### TASK STATEMENT
Copy every line below that has the word "calculate" in it.

### INPUT DATA
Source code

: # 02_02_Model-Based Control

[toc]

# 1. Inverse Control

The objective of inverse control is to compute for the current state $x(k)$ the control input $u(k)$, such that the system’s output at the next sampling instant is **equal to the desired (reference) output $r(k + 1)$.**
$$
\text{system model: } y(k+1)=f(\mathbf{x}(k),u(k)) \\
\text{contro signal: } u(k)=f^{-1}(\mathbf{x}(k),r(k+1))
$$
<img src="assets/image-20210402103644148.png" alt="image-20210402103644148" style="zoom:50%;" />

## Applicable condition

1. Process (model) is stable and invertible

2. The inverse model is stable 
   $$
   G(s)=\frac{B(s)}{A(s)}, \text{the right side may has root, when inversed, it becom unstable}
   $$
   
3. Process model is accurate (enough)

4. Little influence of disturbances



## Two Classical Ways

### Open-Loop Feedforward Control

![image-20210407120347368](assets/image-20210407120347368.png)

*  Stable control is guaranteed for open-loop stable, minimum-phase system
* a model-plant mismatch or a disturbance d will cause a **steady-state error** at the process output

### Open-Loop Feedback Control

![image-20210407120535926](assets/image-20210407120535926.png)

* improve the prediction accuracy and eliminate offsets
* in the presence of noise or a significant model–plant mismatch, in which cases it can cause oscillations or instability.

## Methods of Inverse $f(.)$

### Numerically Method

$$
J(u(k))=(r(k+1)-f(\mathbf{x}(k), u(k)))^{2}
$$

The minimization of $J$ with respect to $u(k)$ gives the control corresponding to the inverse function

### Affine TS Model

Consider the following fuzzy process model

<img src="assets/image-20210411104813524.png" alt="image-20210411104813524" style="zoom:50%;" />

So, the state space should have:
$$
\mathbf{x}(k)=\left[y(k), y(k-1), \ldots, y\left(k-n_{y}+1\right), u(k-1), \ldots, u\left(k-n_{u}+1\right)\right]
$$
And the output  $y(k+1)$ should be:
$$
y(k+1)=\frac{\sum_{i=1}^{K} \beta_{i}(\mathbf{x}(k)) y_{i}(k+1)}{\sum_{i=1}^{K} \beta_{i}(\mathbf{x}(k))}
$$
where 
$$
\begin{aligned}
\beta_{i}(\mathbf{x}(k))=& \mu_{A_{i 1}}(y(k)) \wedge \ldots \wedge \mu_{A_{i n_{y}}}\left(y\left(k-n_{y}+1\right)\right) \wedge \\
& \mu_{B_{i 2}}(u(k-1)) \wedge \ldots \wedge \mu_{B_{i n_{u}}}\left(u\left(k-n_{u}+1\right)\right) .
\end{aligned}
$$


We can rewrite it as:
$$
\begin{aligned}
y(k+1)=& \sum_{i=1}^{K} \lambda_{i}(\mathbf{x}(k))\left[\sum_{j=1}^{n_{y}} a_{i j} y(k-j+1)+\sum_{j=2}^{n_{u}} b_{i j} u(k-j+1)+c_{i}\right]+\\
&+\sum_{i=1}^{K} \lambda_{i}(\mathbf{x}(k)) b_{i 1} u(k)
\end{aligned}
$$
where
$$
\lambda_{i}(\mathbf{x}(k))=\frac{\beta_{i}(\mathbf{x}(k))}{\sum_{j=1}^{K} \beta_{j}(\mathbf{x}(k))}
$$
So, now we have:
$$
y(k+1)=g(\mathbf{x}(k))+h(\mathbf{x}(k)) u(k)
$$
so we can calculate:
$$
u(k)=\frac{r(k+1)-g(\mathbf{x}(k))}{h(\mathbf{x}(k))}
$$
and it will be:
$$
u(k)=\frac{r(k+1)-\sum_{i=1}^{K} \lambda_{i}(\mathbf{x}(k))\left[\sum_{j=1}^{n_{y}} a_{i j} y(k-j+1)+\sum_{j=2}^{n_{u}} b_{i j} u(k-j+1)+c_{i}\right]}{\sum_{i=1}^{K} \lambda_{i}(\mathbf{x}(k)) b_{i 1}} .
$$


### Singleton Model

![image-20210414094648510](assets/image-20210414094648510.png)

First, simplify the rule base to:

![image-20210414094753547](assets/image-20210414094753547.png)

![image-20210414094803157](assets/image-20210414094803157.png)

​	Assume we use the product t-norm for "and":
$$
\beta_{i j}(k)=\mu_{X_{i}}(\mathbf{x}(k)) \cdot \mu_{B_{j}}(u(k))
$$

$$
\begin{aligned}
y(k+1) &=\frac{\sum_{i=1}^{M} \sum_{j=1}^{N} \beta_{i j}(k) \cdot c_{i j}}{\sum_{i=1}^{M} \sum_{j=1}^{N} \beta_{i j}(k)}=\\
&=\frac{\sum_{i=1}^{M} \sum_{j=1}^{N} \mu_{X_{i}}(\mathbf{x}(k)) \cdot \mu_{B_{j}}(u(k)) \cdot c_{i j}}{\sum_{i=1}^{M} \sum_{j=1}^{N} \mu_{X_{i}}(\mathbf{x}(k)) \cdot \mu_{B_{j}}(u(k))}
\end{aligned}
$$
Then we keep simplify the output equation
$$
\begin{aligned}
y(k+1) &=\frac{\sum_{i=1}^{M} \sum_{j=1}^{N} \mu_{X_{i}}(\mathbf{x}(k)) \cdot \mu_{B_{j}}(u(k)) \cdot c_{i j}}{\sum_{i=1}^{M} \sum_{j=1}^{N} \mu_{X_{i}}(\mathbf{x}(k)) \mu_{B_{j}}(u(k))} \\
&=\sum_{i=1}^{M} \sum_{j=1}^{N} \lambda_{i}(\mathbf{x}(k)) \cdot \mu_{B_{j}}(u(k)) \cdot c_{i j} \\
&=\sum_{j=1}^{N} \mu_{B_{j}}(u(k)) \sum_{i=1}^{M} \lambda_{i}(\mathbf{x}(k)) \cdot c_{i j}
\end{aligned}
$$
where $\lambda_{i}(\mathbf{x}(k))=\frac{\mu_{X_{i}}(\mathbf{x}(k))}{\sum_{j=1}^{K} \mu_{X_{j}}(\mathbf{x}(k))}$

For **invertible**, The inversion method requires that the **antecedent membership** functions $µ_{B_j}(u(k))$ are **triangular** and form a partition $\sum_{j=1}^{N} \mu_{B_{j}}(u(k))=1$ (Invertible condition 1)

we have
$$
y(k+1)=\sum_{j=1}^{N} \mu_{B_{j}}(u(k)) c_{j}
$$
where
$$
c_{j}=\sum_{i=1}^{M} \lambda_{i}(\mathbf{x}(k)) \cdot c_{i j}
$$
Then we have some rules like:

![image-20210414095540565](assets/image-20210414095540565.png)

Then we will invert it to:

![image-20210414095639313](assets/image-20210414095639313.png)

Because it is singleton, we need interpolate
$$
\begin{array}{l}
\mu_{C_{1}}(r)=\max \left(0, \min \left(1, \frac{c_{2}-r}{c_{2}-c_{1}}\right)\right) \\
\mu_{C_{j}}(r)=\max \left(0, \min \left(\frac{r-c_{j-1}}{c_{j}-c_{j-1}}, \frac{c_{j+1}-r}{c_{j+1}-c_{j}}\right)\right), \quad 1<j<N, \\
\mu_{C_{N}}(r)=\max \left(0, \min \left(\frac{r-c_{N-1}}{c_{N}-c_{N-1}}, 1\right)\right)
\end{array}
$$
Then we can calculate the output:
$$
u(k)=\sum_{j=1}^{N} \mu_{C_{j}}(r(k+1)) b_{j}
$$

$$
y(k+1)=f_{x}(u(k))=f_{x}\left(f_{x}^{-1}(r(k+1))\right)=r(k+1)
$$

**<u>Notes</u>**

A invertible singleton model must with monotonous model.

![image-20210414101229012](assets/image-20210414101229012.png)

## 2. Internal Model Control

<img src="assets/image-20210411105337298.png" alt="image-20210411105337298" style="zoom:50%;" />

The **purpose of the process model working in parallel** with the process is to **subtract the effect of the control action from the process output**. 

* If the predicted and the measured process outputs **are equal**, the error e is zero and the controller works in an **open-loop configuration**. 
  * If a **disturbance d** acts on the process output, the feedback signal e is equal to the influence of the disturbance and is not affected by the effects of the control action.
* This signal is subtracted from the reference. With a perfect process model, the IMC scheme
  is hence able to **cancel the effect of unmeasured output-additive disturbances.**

### TASK RESPONSE
so we can calculate:
Then we can calculate the output:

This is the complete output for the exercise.